Under Windows, if you don’t know how to extract ‘*.gz’ files, we recommend to use the 7-zip open-source software.
- Rename each model file according to the 2-letter ISO
language code standard. For instance:
- ‘french.par’ to ‘fr.par’
- ‘english.par’ to ‘en.par’
With Windows and Mac OS X : The default behavior of these sytems is to hide file extensions they think they can manage. This may mislead the user when he rename a file (the name displayed is “fr.par” but the real file name is “fr.par.bin”
In that case, you need to display and check the real file names in your Explorer/Finder:
- Under Windows :
- Follow the official tutorial: Show or hide file name extensions
- You can now choose the appropriate file name.
- Under Mac OS X :
- Double click on the file icon (Ctrl-click mouse or double-finger tap in the trackpad)
- Select the ‘Get Info’ menu entry
- Edit the ‘Name and Extension’ field : delete the ‘.bin’ extension.
- Close the “Info” window. Check: the ‘treetagger-models’ folder must contain some model files like the ‘fr.par’ file of size about 18 Mo or the ‘en.par’ file of size about 14.4 Mo.
- Under Windows :
B.2 In TXM
1. Set the TreeTagger preferences
- Select the ‘Edit / Preferences’ main menu entry
- Go to the ‘TXM / Advanced / NLP / TreeTagger’ page (see figure 1)
- Set the ‘Path to the install folder’ preference to the ‘treetagger’ folder path
- Set the ‘Path to the linguistic models folder’ preference to the ‘treetagger-models’ folder path
- Finish with the ‘OK’ button to save the preferences
2. Check the installation
Copy the following text:
Running SearchEngine in memory mode. Statistical Engine launched.connected. Reloading subcorpora and partitions...Done. No update available.
In TXM launch the File > Import > Clipboard command
Check in the console that the last lines are:
pAttrs : [id, lbid, enpos, enlemma] sAttrs : [text:+id+path+base+project, s:+n, p:+id, txmcorpus:+lang] -- EDITION - Building edition . Import done:3sec (3265 ms) Running SearchEngine in memory mode. Statistical Engine launched.connected. Reloading subcorpora and partitions...Done. TXM is ready.
(Note that the first above line should contain enpos and enlemma. But the indication of time after “Import done” can of course be different.)
In case of difficulty you can find further help in the FAQ (in French).

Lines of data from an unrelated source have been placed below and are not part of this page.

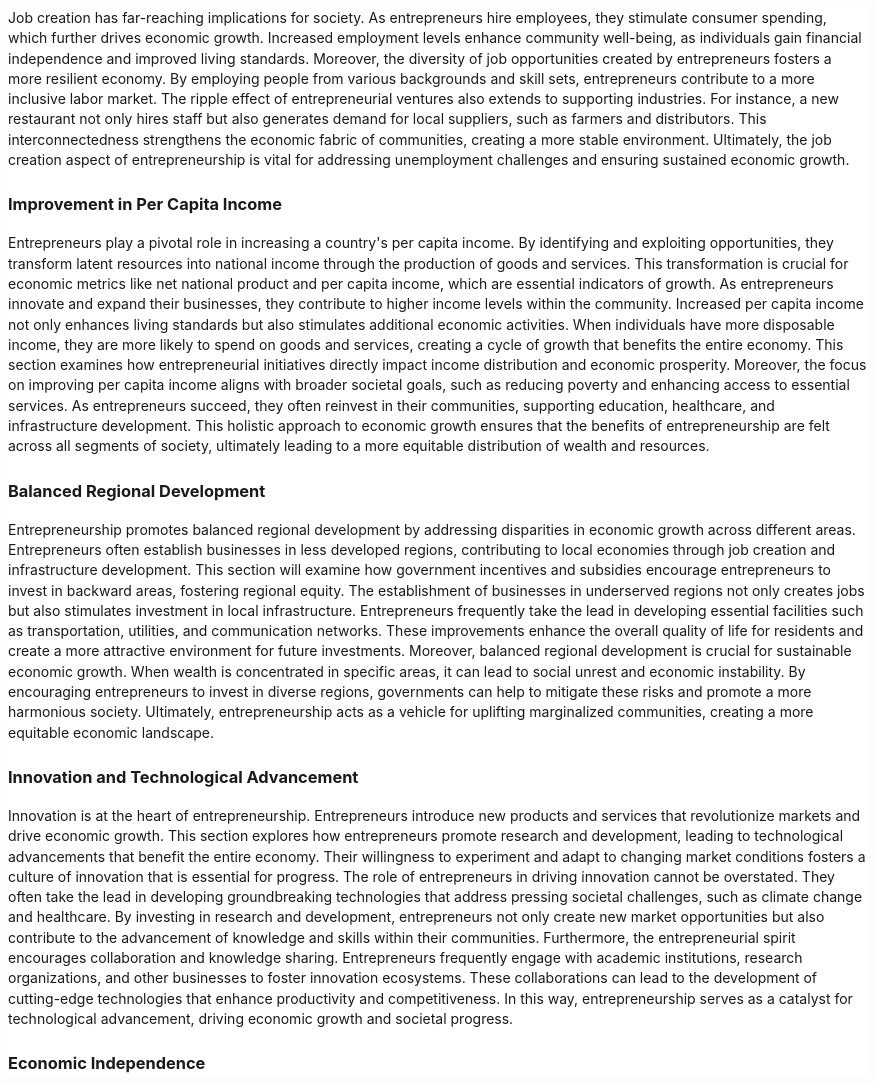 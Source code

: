 Job creation has far-reaching implications for society. As entrepreneurs hire employees, they stimulate consumer spending, which further drives economic growth. Increased employment levels enhance community well-being, as individuals gain financial independence and improved living standards. Moreover, the diversity of job opportunities created by entrepreneurs fosters a more resilient economy. By employing people from various backgrounds and skill sets, entrepreneurs contribute to a more inclusive labor market.
The ripple effect of entrepreneurial ventures also extends to supporting industries. For instance, a new restaurant not only hires staff but also generates demand for local suppliers, such as farmers and distributors. This interconnectedness strengthens the economic fabric of communities, creating a more stable environment. Ultimately, the job creation aspect of entrepreneurship is vital for addressing unemployment challenges and ensuring sustained economic growth.
### Improvement in Per Capita Income
Entrepreneurs play a pivotal role in increasing a country's per capita income. By identifying and exploiting opportunities, they transform latent resources into national income through the production of goods and services. This transformation is crucial for economic metrics like net national product and per capita income, which are essential indicators of growth.
As entrepreneurs innovate and expand their businesses, they contribute to higher income levels within the community. Increased per capita income not only enhances living standards but also stimulates additional economic activities. When individuals have more disposable income, they are more likely to spend on goods and services, creating a cycle of growth that benefits the entire economy. This section examines how entrepreneurial initiatives directly impact income distribution and economic prosperity.
Moreover, the focus on improving per capita income aligns with broader societal goals, such as reducing poverty and enhancing access to essential services. As entrepreneurs succeed, they often reinvest in their communities, supporting education, healthcare, and infrastructure development. This holistic approach to economic growth ensures that the benefits of entrepreneurship are felt across all segments of society, ultimately leading to a more equitable distribution of wealth and resources.
### Balanced Regional Development
Entrepreneurship promotes balanced regional development by addressing disparities in economic growth across different areas. Entrepreneurs often establish businesses in less developed regions, contributing to local economies through job creation and infrastructure development. This section will examine how government incentives and subsidies encourage entrepreneurs to invest in backward areas, fostering regional equity.
The establishment of businesses in underserved regions not only creates jobs but also stimulates investment in local infrastructure. Entrepreneurs frequently take the lead in developing essential facilities such as transportation, utilities, and communication networks. These improvements enhance the overall quality of life for residents and create a more attractive environment for future investments.
Moreover, balanced regional development is crucial for sustainable economic growth. When wealth is concentrated in specific areas, it can lead to social unrest and economic instability. By encouraging entrepreneurs to invest in diverse regions, governments can help to mitigate these risks and promote a more harmonious society. Ultimately, entrepreneurship acts as a vehicle for uplifting marginalized communities, creating a more equitable economic landscape.
### Innovation and Technological Advancement
Innovation is at the heart of entrepreneurship. Entrepreneurs introduce new products and services that revolutionize markets and drive economic growth. This section explores how entrepreneurs promote research and development, leading to technological advancements that benefit the entire economy. Their willingness to experiment and adapt to changing market conditions fosters a culture of innovation that is essential for progress.
The role of entrepreneurs in driving innovation cannot be overstated. They often take the lead in developing groundbreaking technologies that address pressing societal challenges, such as climate change and healthcare. By investing in research and development, entrepreneurs not only create new market opportunities but also contribute to the advancement of knowledge and skills within their communities.
Furthermore, the entrepreneurial spirit encourages collaboration and knowledge sharing. Entrepreneurs frequently engage with academic institutions, research organizations, and other businesses to foster innovation ecosystems. These collaborations can lead to the development of cutting-edge technologies that enhance productivity and competitiveness. In this way, entrepreneurship serves as a catalyst for technological advancement, driving economic growth and societal progress.
### Economic Independence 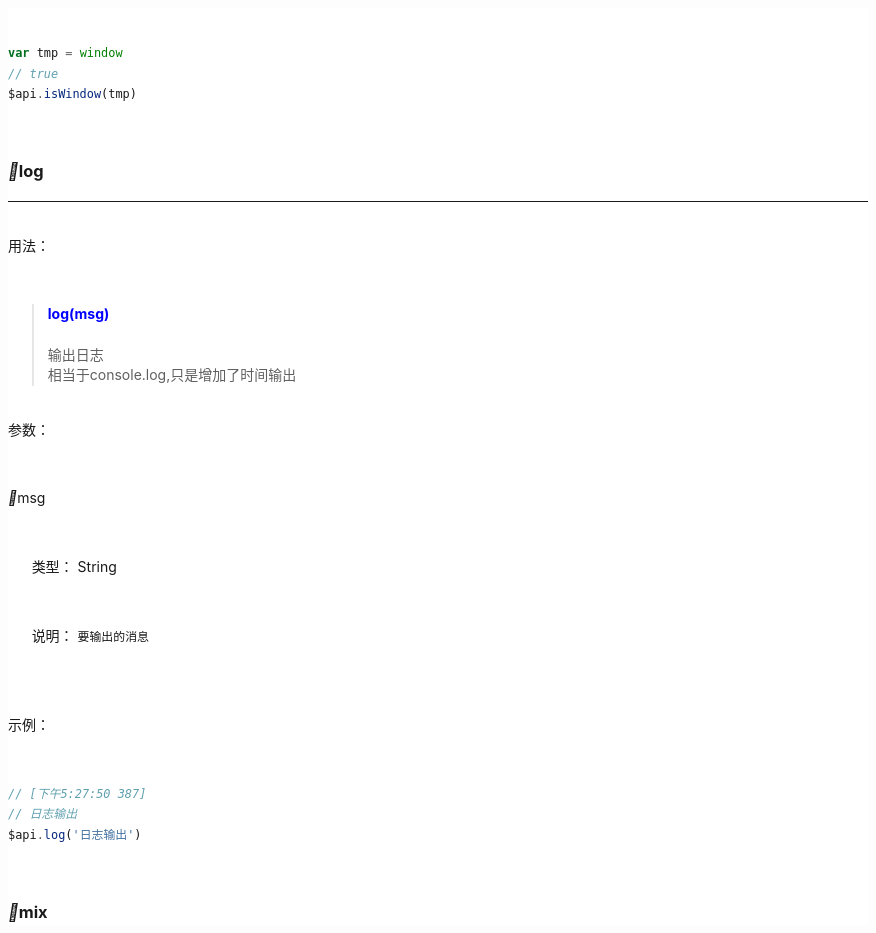 <br>

``` js
var tmp = window
// true 
$api.isWindow(tmp)

```
<br>

 ### <span style="display:none;">　</span><span class="vux-root-name"><i class="iconfontDoc">&#xe65d;</i><span style="display:none"> </span>log</span>


 ------------ 

<br><span class="vux-method-title">用法：</span>

 <br> 

 > <b style="color:blue">log(msg)</b><br><br>输出日志<br>
相当于console.log,只是增加了时间输出


<br><span class="vux-method-title">参数：</span>

<br>


 <span class="vux-arg-title"><i class="iconfontDoc">&#xe62c;</i><span style="display:none"> </span>msg</span>

<br>

 &nbsp;&nbsp;&nbsp;&nbsp;&nbsp;&nbsp;类型： <span class="type type-string">String</span>

<br>

 &nbsp;&nbsp;&nbsp;&nbsp;&nbsp;&nbsp;说明： <code>要输出的消息</code>

<br>


<br><span class="vux-method-title">示例：</span>

<br>

``` js
// [下午5:27:50 387]
// 日志输出
$api.log('日志输出')

```
<br>

 ### <span style="display:none;">　</span><span class="vux-root-name"><i class="iconfontDoc">&#xe65d;</i><span style="display:none"> </span>mix</span>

If you can’t manage the installation process, please send your enquiries to the TXM users mailing list (txm-users AT groupes.renater.fr) after subscribing to the mailing list, or contact the TXM team by mail.
TreeTagger licence prohibits the delivery of TreeTagger embedded in a commercial software. As TXM licence doesn’t prevent anyone to do business with TXM, we can not include TreeTagger in the TXM distribution. See TreeTagger web site ↩
If you don’t have access rights to create the folder in the applications folder, you can create it in your home folder. ↩
The ‘TXM-0.8.1’ folder is in your home directory. ↩